O GT teria como atribuições a elaboração de diretrizes gerais de acolhimento, a construção da cartilha de direitos, a revisão da Nota Técnica nº 113 de 2018, a revisão do Manual de Perícias e a definição do formato das capacitações, com participação obrigatória da representação sindical dos trabalhadores com deficiência e responsáveis por PCDs e cuidados familiares.
Foi sugerida ainda a construção de um acordo de transição no âmbito do MGI para permitir que servidores com deficiência e responsáveis por PCDs, que assim demandarem, possam permanecer temporariamente em teletrabalho integral até que surjam vagas no PGD ou que as adaptações necessárias sejam implementadas. Caso necessário, a proposta prevê consulta à Consultoria Jurídica (Conjur/MGI) para viabilizar juridicamente a medida.
Foi proposto também que a reivindicação remuneratória dos servidores administrativos de NA e NI (de inclusão na carreira de ATE) seja encaminhada por meio de um ofício da MSNP para a SRT.
Consensos
Como consenso foi apontado que a bancada sindical apresentará formalmente à SRT uma proposta da MSNP para criação do GT voltado à formulação de diretrizes para trabalhadores com deficiência e responsáveis por cuidados familiares.
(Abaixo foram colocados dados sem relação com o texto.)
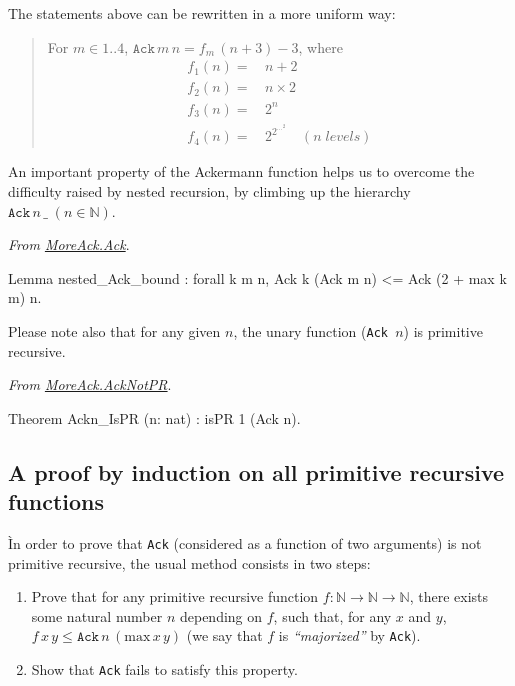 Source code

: \begin{remark}
 The statements above can be rewritten in a more uniform way:

 \begin{quote}
   For $m\in 1..4$, $\texttt{Ack}\,m\,n = f_m\,(n+3)-3$, where 
   \begin{align*}
   f_1(n)=&\,n+2 \\
   f_2(n)=&\,n\times 2\\
   f_3(n)=&\,2^n\\
   f_4(n)=&\,2^{2^{\dots^2}}\quad(n\;\textit{levels})
   \end{align*}
 \end{quote}
\end{remark}


An important property of the Ackermann function helps us 
to overcome the difficulty raised by nested recursion, by climbing up the hierarchy $\texttt{Ack}\,n\,\_\;(n\in\mathbb{N})$.


\noindent
\emph{From \href{../theories/html/hydras.MoreAck.Ack.html}{MoreAck.Ack}}.
\begin{Coqsrc}
Lemma nested_Ack_bound : forall k m n, 
    Ack k (Ack m n) <= Ack (2 + max k m) n.
\end{Coqsrc}



Please note also that for any given $n$, the unary function
(\texttt{Ack\,$n$}) is primitive recursive.

\vspace{4pt}

\noindent
\emph{From \href{../theories/html/hydras.MoreAck.AckNotPR.html}{MoreAck.AckNotPR}}.
\begin{Coqsrc}
Theorem Ackn_IsPR (n: nat) : isPR 1 (Ack n).
\end{Coqsrc}



\subsection{A proof by induction on all primitive recursive functions}

Ìn order to prove that \texttt{Ack} (considered as a function of two arguments) is not primitive recursive, the usual method consists in two steps:


\begin{enumerate}
\item Prove that for any primitive recursive function $f:\mathbb{N}\rightarrow\mathbb{N}\rightarrow\mathbb{N}$, there exists some natural number $n$ depending on $f$, such that, for any $x$ and $y$, 
$f\,x\,y \leq \texttt{Ack}\,n\,(\textrm{max}\,x\,y)$ (we say that $f$ is \emph{``majorized''}  by \texttt{Ack}).
\item Show that \texttt{Ack} fails to satisfy this property.
\end{enumerate}

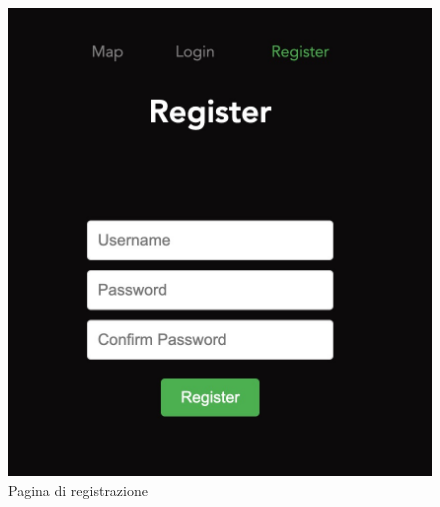 \begin{figure}[h]
    \centering
    \begin{minipage}{0.40\textwidth}
        \includegraphics[width=\textwidth]{images/Registrazione.jpg}
        \caption[Pagina di registrazione]{Pagina di registrazione}
        \label{fig:registrazione}
    \end{minipage}

    \vspace{0.6cm}


\end{figure}
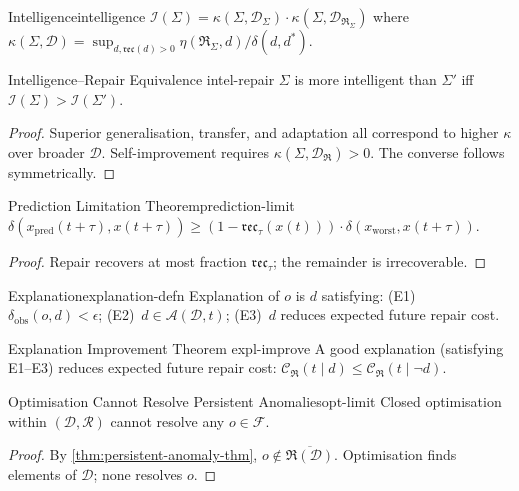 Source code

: \documentclass[12pt,twoside,openright]{book}
\newcommand{\adm}{\mathcal{A}}
\newcommand{\repair}{\mathfrak{R}}
\newcommand{\reco}{\mathfrak{rec}}
\begin{document}
\begin{definition}{Intelligence}{intelligence}
  $\mathcal{I}(\Sigma)
  =\kappa(\Sigma,\mathcal{D}_\Sigma)
  \cdot\kappa(\Sigma,\mathcal{D}_{\repair_\Sigma})$
  where $\kappa(\Sigma,\mathcal{D})
  =\sup_{d,\reco(d)>0}
  \eta(\repair_\Sigma,d)/\delta(d,d^*)$.
\end{definition}

\begin{theorem}{Intelligence--Repair Equivalence}%
  {intel-repair}
  $\Sigma$ is more intelligent than $\Sigma'$ iff
  $\mathcal{I}(\Sigma)>\mathcal{I}(\Sigma')$.
\end{theorem}
\begin{proof}
  Superior generalisation, transfer, and adaptation all
  correspond to higher $\kappa$ over broader $\mathcal{D}$.
  Self-improvement requires
  $\kappa(\Sigma,\mathcal{D}_\repair)>0$.
  The converse follows symmetrically.
\end{proof}

\begin{theorem}{Prediction Limitation Theorem}{prediction-limit}
  $\delta(x_\mathrm{pred}(t+\tau),x(t+\tau))
  \ge(1-\reco_\tau(x(t)))\cdot
  \delta(x_\mathrm{worst},x(t+\tau))$.
\end{theorem}
\begin{proof}
  Repair recovers at most fraction $\reco_\tau$;
  the remainder is irrecoverable.
\end{proof}

\begin{definition}{Explanation}{explanation-defn}
  Explanation of $o$ is $d$ satisfying:
  (E1)~$\delta_\mathrm{obs}(o,d)<\epsilon$;
  (E2)~$d\in\adm(\mathcal{D},t)$;
  (E3)~$d$ reduces expected future repair cost.
\end{definition}

\begin{theorem}{Explanation Improvement Theorem}%
  {expl-improve}
  A good explanation (satisfying E1--E3) reduces expected
  future repair cost:
  $\mathcal{C}_\repair(t\mid d)\le
  \mathcal{C}_\repair(t\mid\neg d)$.
\end{theorem}

\begin{proposition}{Optimisation Cannot Resolve Persistent
  Anomalies}{opt-limit}
  Closed optimisation within $(\mathcal{D},\mathcal{R})$
  cannot resolve any $o\in\mathcal{F}$.
\end{proposition}
\begin{proof}
  By \cref{thm:persistent-anomaly-thm},
  $o\notin\overline{\repair(\mathcal{D})}$.
  Optimisation finds elements of $\mathcal{D}$; none
  resolves $o$.
\end{proof}
\end{document}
Entre os objetivos iniciais do GT estarão a elaboração da cartilha de direitos, a revisão da Nota Técnica nº 113 de 2018, a atualização do Manual de Perícias e a definição de ações de capacitação, sempre com participação obrigatória da representação sindical do segmento.
O segundo encaminhamento acordado entre as bancadas estabelece que a bancada sindical enviará à bancada governamental uma minuta de Termo de Acordo de transição, por meio de formulário eletrônico, para análise na próxima reunião da MSNP. O documento será submetido à Consultoria Jurídica e ao Gabinete do MGI e tratará da concessão de teletrabalho integral para pessoas com deficiência e responsáveis por PCDs e cuidados familiares até que as adaptações necessárias sejam efetivamente implementadas.
A Condsef/Fenadsef, o Sindsep-DF e as demais entidades filiadas à Confederação, seguem atentas aos debates que envolvem o tema e lutando por avanços na garantia de direitos dos trabalhadores com deficiência e responsáveis PCDs.